Directed by: Michael Moore
Written by: Michael Moore
Produced by: Carl Deal, Meghan O’Hara, Michael Moore
Starring: Michael Moore and a host of sympathisers and suspects.
No one is safe and nothing is sacred, at least nothing that the big end of town wants to sweep under the carpet when Michael Moore throws back the rug to expose the outrageous chicanery that gets them what they want.
With a Michael Moore documentary you can expect to be appalled by the issues at stake and riveted by the oblique angles from which they are viewed. In this instance, Moore’s thought provoking compilation of theatre, confrontation and shenanigans charts the alternative history of Donald Trump’s rise to the presidency, and beyond. If anyone in America could be described as Trump’s arch-nemesis, it would most likely be Moore. Where the one with extravagant comb-over and the unusually long necktie famously evades questions, his shaggy nemesis in the baseball cap is equally invested in finding the answers. Even if those findings might not be the ones you expect.
While I have been continually gobsmacked by the audacious commentary aimed at the Trump administration, so much has already been said and written that I had wondered whether I might be in line for a lengthy rehash. Not so. From the opening scenes, the little voice in my mind kept asking in a stunned whisper, ‘Can he really say that?’ And that was before one word had even been uttered. The choice of music implied something that words could not say (at least, not without being sued or locked up).
Just when I thought I knew everything there was to know about Trump’s ascendancy—social media, Russian interference, the ill-timed FBI investigation—there was one factor that we had all overlooked. According to Moore’s deep investigative research, Gwen Stefanie was responsible for the Trump phenomenon.
Even so, Trump’s Stefani inspired tilt for office was merely the prelude, with Moore zeroing in on Trump’s plan to run the country as a business. In 2010, Rick Snyder, former chairman of Gateway Computers, had already delivered a full-dress rehearsal in the state of Michigan when he was elected governor. Invoking a state of emergency, Snyder privatised the public services in the city of Flint. With capitalism and unbridled greed running amok, the result was a water crisis that has decimated the city’s economy and poisoned its citizens. As Moore notes, ‘No terrorist organisation has figured out how to poison an entire American city’.

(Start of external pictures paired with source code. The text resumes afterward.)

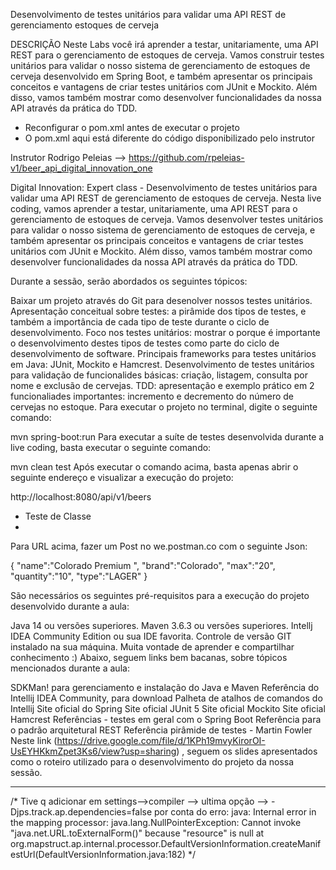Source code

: Desenvolvimento de testes unitários para validar uma API REST de gerenciamento estoques de cerveja

DESCRIÇÃO
Neste Labs você irá aprender a testar, unitariamente, uma API REST para o gerenciamento de estoques de cerveja. 
Vamos construir testes unitários para validar o nosso sistema de gerenciamento de estoques de cerveja desenvolvido em Spring Boot, 
e também apresentar os principais conceitos e vantagens de criar testes unitários com JUnit e Mockito. Além disso, 
vamos também mostrar como desenvolver funcionalidades da nossa API através da prática do TDD.

* Reconfigurar o pom.xml antes de executar o projeto
* O pom.xml aqui está diferente do código disponibilizado pelo instrutor


Instrutor Rodrigo Peleias --> https://github.com/rpeleias-v1/beer_api_digital_innovation_one

Digital Innovation: Expert class - Desenvolvimento de testes unitários para validar uma API REST de gerenciamento de estoques de cerveja.
Nesta live coding, vamos aprender a testar, unitariamente, uma API REST para o gerenciamento de estoques de cerveja. Vamos desenvolver testes unitários para validar o nosso sistema de gerenciamento de estoques de cerveja, e também apresentar os principais conceitos e vantagens de criar testes unitários com JUnit e Mockito. Além disso, vamos também mostrar como desenvolver funcionalidades da nossa API através da prática do TDD.

Durante a sessão, serão abordados os seguintes tópicos:

Baixar um projeto através do Git para desenolver nossos testes unitários.
Apresentação conceitual sobre testes: a pirâmide dos tipos de testes, e também a importância de cada tipo de teste durante o ciclo de desenvolvimento.
Foco nos testes unitários: mostrar o porque é importante o desenvolvimento destes tipos de testes como parte do ciclo de desenvolvimento de software.
Principais frameworks para testes unitários em Java: JUnit, Mockito e Hamcrest.
Desenvolvimento de testes unitários para validação de funcionalides básicas: criação, listagem, consulta por nome e exclusão de cervejas.
TDD: apresentação e exemplo prático em 2 funcionaliades importantes: incremento e decremento do número de cervejas no estoque.
Para executar o projeto no terminal, digite o seguinte comando:

mvn spring-boot:run 
Para executar a suíte de testes desenvolvida durante a live coding, basta executar o seguinte comando:

mvn clean test
Após executar o comando acima, basta apenas abrir o seguinte endereço e visualizar a execução do projeto:

http://localhost:8080/api/v1/beers
* Teste de Classe
* 
Para URL acima, fazer um Post no we.postman.co
com o seguinte Json:

{
"name":"Colorado Premium ",
"brand":"Colorado",
"max":"20",
"quantity":"10",
"type":"LAGER"
}

São necessários os seguintes pré-requisitos para a execução do projeto desenvolvido durante a aula:

Java 14 ou versões superiores.
Maven 3.6.3 ou versões superiores.
Intellj IDEA Community Edition ou sua IDE favorita.
Controle de versão GIT instalado na sua máquina.
Muita vontade de aprender e compartilhar conhecimento :)
Abaixo, seguem links bem bacanas, sobre tópicos mencionados durante a aula:

SDKMan! para gerenciamento e instalação do Java e Maven
Referência do Intellij IDEA Community, para download
Palheta de atalhos de comandos do Intellij
Site oficial do Spring
Site oficial JUnit 5
Site oficial Mockito
Site oficial Hamcrest
Referências - testes em geral com o Spring Boot
Referência para o padrão arquitetural REST
Referência pirâmide de testes - Martin Fowler
Neste link (https://drive.google.com/file/d/1KPh19mvyKirorOI-UsEYHKkmZpet3Ks6/view?usp=sharing) , seguem os slides apresentados como o roteiro utilizado para o desenvolvimento do projeto da nossa sessão.
***
/*
 Tive q adicionar em settings-->compiler --> ultima opção --> -Djps.track.ap.dependencies=false
 por conta do erro:
 java: Internal error in the mapping processor: java.lang.NullPointerException: Cannot invoke "java.net.URL.toExternalForm()" because "resource" is null 
 at org.mapstruct.ap.internal.processor.DefaultVersionInformation.createManifestUrl(DefaultVersionInformation.java:182)
*/
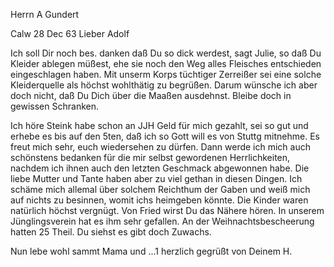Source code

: Herrn A Gundert

 Calw 28 Dec 63
Lieber Adolf

Ich soll Dir noch bes. danken daß Du so dick werdest, sagt Julie, so daß Du Kleider ablegen müßest, ehe sie noch den Weg alles Fleisches entschieden eingeschlagen haben. Mit unserm Korps tüchtiger Zerreißer sei eine solche Kleiderquelle als höchst wohlthätig zu begrüßen. Darum wünsche ich aber doch nicht, daß Du Dich über die Maaßen ausdehnst. Bleibe doch in gewissen Schranken.

Ich höre Steink habe schon an JJH Geld für mich gezahlt, sei so gut und erhebe es bis auf den 5ten, daß ich so Gott will es von Stuttg mitnehme. Es freut mich sehr, euch wiedersehen zu dürfen. Dann werde ich mich auch schönstens bedanken für die mir selbst gewordenen Herrlichkeiten, nachdem ich ihnen auch den letzten Geschmack abgewonnen habe. Die liebe Mutter und Tante haben aber zu viel gethan in diesen Dingen. Ich schäme mich allemal über solchem Reichthum der Gaben und weiß mich auf nichts zu besinnen, womit ichs heimgeben könnte. Die Kinder waren natürlich höchst vergnügt. Von Fried wirst Du das Nähere hören. In unserem Jünglingsverein hat es ihm sehr gefallen. An der Weihnachtsbescheerung hatten 25 Theil. Du siehst es gibt doch Zuwachs.

Nun lebe wohl sammt Mama und ...1 herzlich gegrüßt von Deinem  H.
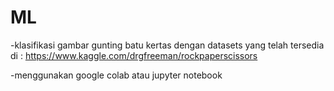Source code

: # ML
-klasifikasi gambar gunting batu kertas dengan datasets yang telah tersedia di : https://www.kaggle.com/drgfreeman/rockpaperscissors

-menggunakan google colab atau jupyter notebook
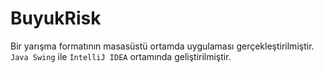 # BuyukRisk
Bir yarışma formatının masasüstü ortamda uygulaması gerçekleştirilmiştir.
`Java Swing` ile `IntelliJ IDEA` ortamında geliştirilmiştir.
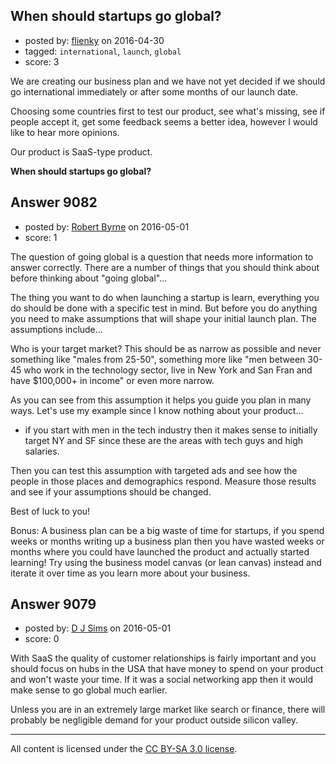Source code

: ## When should startups go global?

- posted by: [flienky](https://stackexchange.com/users/6234992/flienky) on 2016-04-30
- tagged: `international`, `launch`, `global`
- score: 3

<p>We are creating our business plan and we have not yet decided if we should go international immediately or after some months of our launch date.</p>

<p>Choosing some countries first to test our product, see what's missing, see if people accept it, get some feedback seems a better idea, however I would like to hear more opinions.</p>

<p>Our product is SaaS-type product.</p>

<p><strong>When should startups go global?</strong></p>



## Answer 9082

- posted by: [Robert Byrne](https://stackexchange.com/users/5232876/robert-byrne) on 2016-05-01
- score: 1

<p>The question of going global is a question that needs more information to answer correctly. There are a number of things that you should think about before thinking about "going global"...</p>

<p>The thing you want to do when launching a startup is learn, everything you do should be done with a specific test in mind. But before you do anything you need to make assumptions that will shape your initial launch plan. The assumptions include...</p>

<p>Who is your target market? This should be as narrow as possible and never something like "males from 25-50", something more like "men between 30-45 who work in the technology sector, live in New York and San Fran and have $100,000+ in income" or even more narrow.</p>

<p>As you can see from this assumption it helps you guide you plan in many ways. Let's use my example since I know nothing about your product...</p>

<ul>
<li>if you start with men in the tech industry then it makes sense to initially target NY and SF since these are the areas with tech guys and high salaries.</li>
</ul>

<p>Then you can test this assumption with targeted ads and see how the people in those places and demographics respond. Measure those results and see if your assumptions should be changed.</p>

<p>Best of luck to you!</p>

<p>Bonus: A business plan can be a big waste of time for startups, if you spend weeks or months writing up a business plan then you have wasted weeks or months where you could have launched the product and actually started learning! Try using the business model canvas (or lean canvas) instead and iterate it over time as you learn more about your business.</p>



## Answer 9079

- posted by: [D J Sims](https://stackexchange.com/users/7242000/d-j-sims) on 2016-05-01
- score: 0

<p>With SaaS the quality of customer relationships is fairly important and you should focus on hubs in the USA that have money to spend on your product and won't waste your time. If it was a social networking app then it would make sense to go global much earlier.</p>

<p>Unless you are in an extremely large market like search or finance, there will probably be negligible demand for your product outside silicon valley.</p>




---

All content is licensed under the [CC BY-SA 3.0 license](https://creativecommons.org/licenses/by-sa/3.0/).
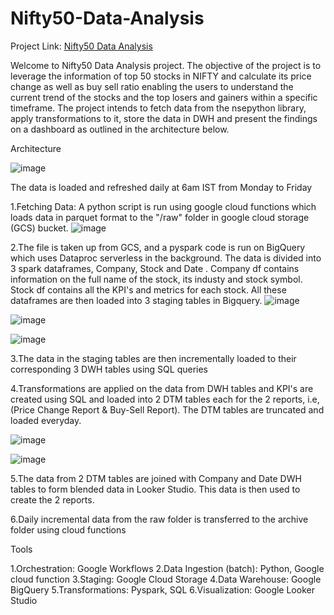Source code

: # Nifty50-Data-Analysis
Project Link: [Nifty50 Data Analysis](https://lookerstudio.google.com/u/1/reporting/bbafb746-adf8-4a30-b7ed-65a809c9215b/page/JVgvE)

Welcome to Nifty50 Data Analysis project. The objective of the project is to leverage the information of top 50 stocks in NIFTY and calculate its price change as well as buy sell ratio enabling the users to understand the current trend of the stocks and the top losers and gainers within a specific timeframe. The project intends to fetch data from the nsepython library, apply transformations to it, store the data in DWH and present the findings on a dashboard as outlined in the architecture below.

Architecture

![image](https://github.com/user-attachments/assets/1cc8ed3c-40ee-45ff-9956-372faf914f04)

The data is loaded and refreshed daily at 6am IST from Monday to Friday

1.Fetching Data: A python script is run using google cloud functions which loads data in parquet format to the "/raw" folder in google cloud storage (GCS) bucket.
![image](https://github.com/user-attachments/assets/90de55b2-ada3-4409-a45a-ac4299a5f9f6)

2.The file is taken up from GCS, and a pyspark code is run on BigQuery which uses Dataproc serverless in the background. The data is divided into 3 spark dataframes, Company, Stock and Date . Company df contains information on the full name of the stock, its industy and stock symbol. Stock df contains all the KPI's and metrics for each stock. All these dataframes are then loaded into 3 staging tables in Bigquery.
![image](https://github.com/user-attachments/assets/5bb41a77-2594-45ca-8d34-8db0d97f9d48)

![image](https://github.com/user-attachments/assets/45bf1bd8-33b5-4161-aef6-649547519cea)

![image](https://github.com/user-attachments/assets/97925e1a-46dd-4aa7-bca9-9e21f01aaa7f)

3.The data in the staging tables are then incrementally loaded to their corresponding 3 DWH tables using SQL queries

4.Transformations are applied on the data from DWH tables and KPI's are created using SQL and loaded into 2 DTM tables each for the 2 reports, i.e, (Price Change Report & Buy-Sell Report). The DTM tables are truncated and loaded everyday.

![image](https://github.com/user-attachments/assets/9ee82bed-28a9-4bb6-9701-c738d1c8937f)

![image](https://github.com/user-attachments/assets/1d807a9a-de0a-4624-82e6-4807809eccf9)



5.The data from 2 DTM tables are joined with Company and Date DWH tables to form blended data in Looker Studio. This data is then used to create the 2 reports.

6.Daily incremental data from the raw folder is transferred to the archive folder using cloud functions

Tools

1.Orchestration: Google Workflows
2.Data Ingestion (batch): Python, Google cloud function
3.Staging: Google Cloud Storage
4.Data Warehouse: Google BigQuery
5.Transformations: Pyspark, SQL
6.Visualization: Google Looker Studio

Flint alone would be a resounding indictment on the state of things in America today, but Moore takes aim at a constellation of culprits. Democrats, Republicans, the United States Electoral College, even the general public are implicated. Moore spares no one when he asks:
How the #*!@*# did it happen?
America has long proclaimed itself to be the champion of democracy, but Moore’s wide-ranging think piece reveals an America sleepwalking toward the destruction of the American dream (not the one with the house and two cars), but the dream of a ‘one person one vote’ democracy. For many Americans it is still only an aspiration and whatever freedoms they have won are in imminent peril.